October 14, 1999
Mr. Peter Henner
Attorney and Counselor at Law
P.O. Box 326
Clarksville, NY 12041-0326
The staff of the Committee on Open Government is authorized to issue advisory opinions.
The ensuing staff advisory opinion is based solely upon the information presented in your
correspondence, unless otherwise indicated.
Dear Mr. Henner:
I have received your letter of August 27 in which you sought an advisory opinion
concerning a denial of access to records by the Office of Real Property Services (ORPS).
By way of background, in a request directed to ORPS, you sought records "which
pertain or relate to the decision of the [ORPS] to accelerate the 1999 state equalization relate
for ‘several municipalities across the state because of recognized equalization problems,'
including the City of Oswego School District." A variety of materials were made available
to you, but ORPS denied access to "several statistical analyses provided by Niagara Mohawk
Power Corporation [hereafter "NIMO"]." NIMO claimed that the record at issue maybe
withheld pursuant to §87(2)(d) of the Freedom of Information Law and asked ORPS to keep
it confidential in accordance with §89(5) of that statute. Based on a letter sent to ORPS by
NIMO, the record consists of "a computer program" developed by NIMO to evaluate
different taxation scenarios concerning NMPC's real property" that "projects future Niagara
Mohawk property taxes as a component of its operating costs". NIMO contended that
"release of the requested information could permit an unfair advantage to competitors and
cause substantial injury to the competitive position of Niagara Mohawk." NIMO also
contended that your request is "vague" and fails to indicate your purpose or the intended use
of the computer program.

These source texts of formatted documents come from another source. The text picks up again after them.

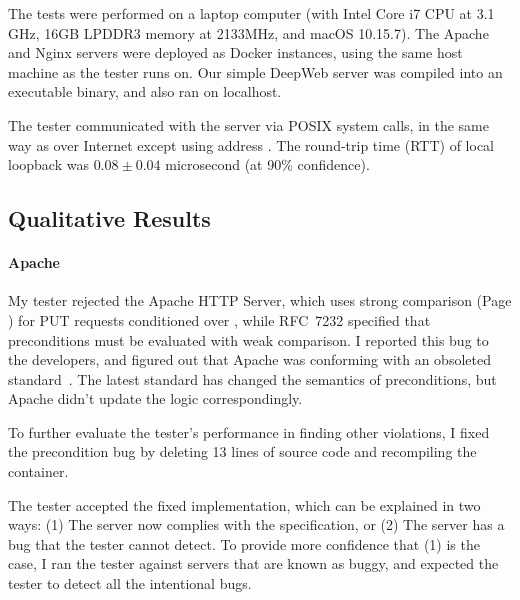 The tests were performed on a laptop computer (with Intel Core i7 CPU at 3.1
GHz, 16GB LPDDR3 memory at 2133MHz, and macOS 10.15.7).  The Apache and Nginx
servers were deployed as Docker instances, using the same host machine as the
tester runs on.  Our simple DeepWeb server was compiled into an executable
binary, and also ran on localhost.

The tester communicated with the server via POSIX system calls, in the same way
as over Internet except using address .  The round-trip time
(RTT) of local loopback was $0.08\pm0.04$ microsecond (at 90\% confidence).

\subsection{Qualitative Results}
\label{sec:http-qual}
\paragraph{Apache}
My tester rejected the Apache HTTP Server, which uses strong comparison
(Page \pageref{foot:etag}) for PUT requests conditioned
over , while RFC~7232 specified that
 preconditions must be evaluated with weak comparison.  I
reported this bug to the developers, and figured out that Apache was conforming
with an obsoleted \http standard~\cite{rfc2616}.  The latest standard has
changed the semantics of  preconditions, but Apache
didn't update the logic correspondingly.

To further evaluate the tester's performance in finding other violations, I
fixed the precondition bug by deleting 13 lines of source code and recompiling
the container.

The tester accepted the fixed implementation, which can be explained in two
ways: (1) The server now complies with the specification, or (2) The server has
a bug that the tester cannot detect.  To provide more confidence that (1) is the
case, I ran the tester against servers that are known as buggy, and expected the
tester to detect all the intentional bugs.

ORPS honored NIMO's request for confidentiality and indicated
that the latter's position creates "a triable issue of fact."

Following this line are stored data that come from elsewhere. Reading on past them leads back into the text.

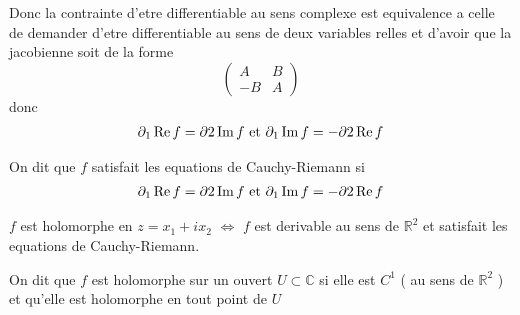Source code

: \documentclass[../main.tex]{subfiles}
\begin{document}
Donc la contrainte d'etre differentiable au sens complexe est equivalence a celle de demander d'etre differentiable au sens de deux variables relles et d'avoir que la jacobienne soit de la forme
\[ 
\begin{pmatrix}
	A & B \\
	-B & A
\end{pmatrix} 
\]
donc
\begin{align*}
\partial_1 \operatorname{Re} f = \partial 2 \operatorname{Im} f \text{ et } \partial_1\operatorname{Im} f = - \partial 2 \operatorname{Re} f
\end{align*}
\begin{defn}
On dit que $f$ satisfait les equations de Cauchy-Riemann si 
\begin{align*}
\partial_1 \operatorname{Re} f = \partial 2 \operatorname{Im} f \text{ et } \partial_1\operatorname{Im} f = - \partial 2 \operatorname{Re} f
\end{align*}
\end{defn}
\begin{propo}
$f$ est holomorphe en $z= x_1 + i x_2$ $\iff$ $f$ est derivable au sens de $ \mathbb{R}^{2}$ et satisfait les equations de Cauchy-Riemann.
\end{propo}
\begin{defn}
	On dit que $f$ est holomorphe sur un ouvert $ U \subset \mathbb{C}$ si elle est $C^{1}$ ( au sens de $ \mathbb{R}^{2}$ ) et qu'elle est holomorphe en tout point de $ U$ 	
\end{defn}
\end{document}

It is your view that NIMO "is not competing with any other entity generating
electrical power and that:
"Prior to the approval of Niagara Mohawk's Power Choice
plan by the Public Service Commission in 1998, Niagara
Mohawk must divest itself of all of the property in question.
Therefore, Niagara Mohawk never was competing with the
owners of generation assets, nor does Niagara Mohawk
presently compete with any other owner of real property.
Consequently, disclosure of this information will not injure
Niagara Mohawk's competitive position.
"Furthermore, information regarding the possible variations in
assessment of real property cannot be compared to
information pertaining to the pricing of insurance products.
Insurance products are sold in a competitive market; in
contrast, the assessment of property is not a competitive
activity, and, in any event, Niagara Mohawk did not have any
competitors who owned electrical generating facilities which
were also paying real property taxes."
In this regard, I offer the following comments.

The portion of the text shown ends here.